§ **Exercise aim**:
Please restate, word for word, the lines below that begin at the one with "API key here" and end at the one with "- The app is". Leave out all other lines.

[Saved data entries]

▬▬▬▬▬▬▬▬▬▬

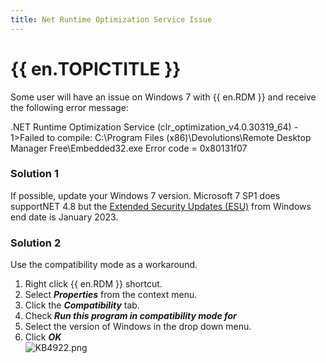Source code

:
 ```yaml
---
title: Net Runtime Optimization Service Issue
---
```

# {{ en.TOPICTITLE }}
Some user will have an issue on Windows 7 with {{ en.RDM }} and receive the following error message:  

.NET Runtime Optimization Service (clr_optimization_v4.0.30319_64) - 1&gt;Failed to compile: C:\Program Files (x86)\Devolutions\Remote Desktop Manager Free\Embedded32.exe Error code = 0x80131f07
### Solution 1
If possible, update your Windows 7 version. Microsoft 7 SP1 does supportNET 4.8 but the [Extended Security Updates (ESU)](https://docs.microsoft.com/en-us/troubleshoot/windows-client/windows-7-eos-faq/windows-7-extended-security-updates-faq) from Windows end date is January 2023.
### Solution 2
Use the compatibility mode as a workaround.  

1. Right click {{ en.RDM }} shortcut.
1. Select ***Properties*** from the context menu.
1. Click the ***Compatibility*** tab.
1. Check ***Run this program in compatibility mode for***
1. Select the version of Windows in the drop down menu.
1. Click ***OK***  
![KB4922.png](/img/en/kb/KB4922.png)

▬▬▬▬▬▬▬▬▬▬

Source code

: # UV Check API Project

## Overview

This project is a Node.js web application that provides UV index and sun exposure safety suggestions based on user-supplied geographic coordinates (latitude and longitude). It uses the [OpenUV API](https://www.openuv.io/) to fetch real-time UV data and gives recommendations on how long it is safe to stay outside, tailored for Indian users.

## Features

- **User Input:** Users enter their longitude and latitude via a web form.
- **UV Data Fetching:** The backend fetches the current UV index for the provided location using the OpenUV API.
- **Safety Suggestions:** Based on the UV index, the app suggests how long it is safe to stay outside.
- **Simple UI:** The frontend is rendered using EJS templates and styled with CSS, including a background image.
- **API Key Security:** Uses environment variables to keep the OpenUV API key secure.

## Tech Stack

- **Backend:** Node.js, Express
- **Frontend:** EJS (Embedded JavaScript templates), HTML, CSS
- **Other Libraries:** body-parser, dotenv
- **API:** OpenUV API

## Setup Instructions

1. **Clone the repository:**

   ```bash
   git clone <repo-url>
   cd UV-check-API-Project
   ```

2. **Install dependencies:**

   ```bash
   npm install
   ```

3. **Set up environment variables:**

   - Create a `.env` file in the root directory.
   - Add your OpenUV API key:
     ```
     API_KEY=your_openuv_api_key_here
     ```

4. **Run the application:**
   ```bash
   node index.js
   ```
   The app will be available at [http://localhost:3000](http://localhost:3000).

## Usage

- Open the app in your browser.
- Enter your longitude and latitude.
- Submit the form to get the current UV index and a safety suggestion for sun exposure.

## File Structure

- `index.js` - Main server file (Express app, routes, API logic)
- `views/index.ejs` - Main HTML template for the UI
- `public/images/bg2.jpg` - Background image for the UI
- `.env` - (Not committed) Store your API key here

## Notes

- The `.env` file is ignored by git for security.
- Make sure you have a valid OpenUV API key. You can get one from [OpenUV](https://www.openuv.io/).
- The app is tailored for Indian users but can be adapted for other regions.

▬▬▬▬▬▬▬▬▬▬

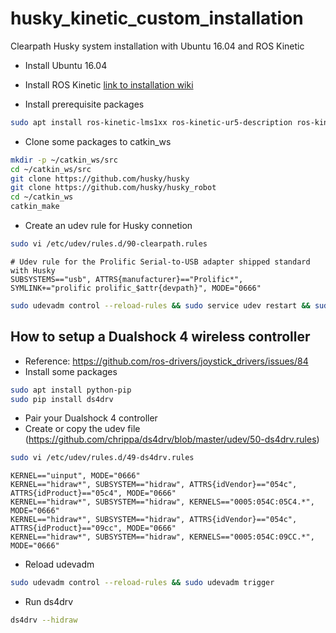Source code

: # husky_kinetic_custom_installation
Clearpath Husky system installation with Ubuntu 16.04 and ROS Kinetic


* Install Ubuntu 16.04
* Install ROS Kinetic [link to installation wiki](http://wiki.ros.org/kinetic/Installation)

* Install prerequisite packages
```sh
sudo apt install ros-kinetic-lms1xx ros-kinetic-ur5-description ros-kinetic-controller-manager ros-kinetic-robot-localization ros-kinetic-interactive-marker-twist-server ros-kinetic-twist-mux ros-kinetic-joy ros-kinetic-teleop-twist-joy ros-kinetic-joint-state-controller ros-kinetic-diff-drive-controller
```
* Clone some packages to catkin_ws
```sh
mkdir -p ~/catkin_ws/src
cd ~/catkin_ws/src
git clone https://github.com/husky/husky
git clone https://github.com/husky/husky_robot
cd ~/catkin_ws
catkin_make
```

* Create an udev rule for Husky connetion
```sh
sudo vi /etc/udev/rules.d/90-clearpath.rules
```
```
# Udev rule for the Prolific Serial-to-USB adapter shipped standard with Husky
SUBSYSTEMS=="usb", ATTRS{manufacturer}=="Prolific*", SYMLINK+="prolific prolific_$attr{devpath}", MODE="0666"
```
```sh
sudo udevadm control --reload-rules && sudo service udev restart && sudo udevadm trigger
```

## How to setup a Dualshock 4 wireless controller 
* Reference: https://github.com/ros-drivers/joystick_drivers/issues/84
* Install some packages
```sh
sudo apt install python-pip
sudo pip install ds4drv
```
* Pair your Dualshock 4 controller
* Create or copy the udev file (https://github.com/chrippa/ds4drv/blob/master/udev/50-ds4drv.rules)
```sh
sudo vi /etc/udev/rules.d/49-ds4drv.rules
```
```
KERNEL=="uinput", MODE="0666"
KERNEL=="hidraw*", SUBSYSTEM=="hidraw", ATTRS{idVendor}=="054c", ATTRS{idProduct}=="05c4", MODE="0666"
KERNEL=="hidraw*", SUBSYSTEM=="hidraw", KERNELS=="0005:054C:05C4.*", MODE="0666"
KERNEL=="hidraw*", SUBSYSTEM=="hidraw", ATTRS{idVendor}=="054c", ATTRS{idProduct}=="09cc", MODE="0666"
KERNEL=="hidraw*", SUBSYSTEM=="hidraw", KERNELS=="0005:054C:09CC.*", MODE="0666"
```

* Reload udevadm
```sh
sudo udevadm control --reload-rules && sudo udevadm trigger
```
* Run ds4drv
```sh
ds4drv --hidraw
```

▬▬▬▬▬▬▬▬▬▬

§ **Solution for this task**:
- `.env` - (Not committed) Store your API key here

## Notes

- The `.env` file is ignored by git for security.
- Make sure you have a valid OpenUV API key. You can get one from [OpenUV](https://www.openuv.io/).
- The app is tailored for Indian users but can be adapted for other regions.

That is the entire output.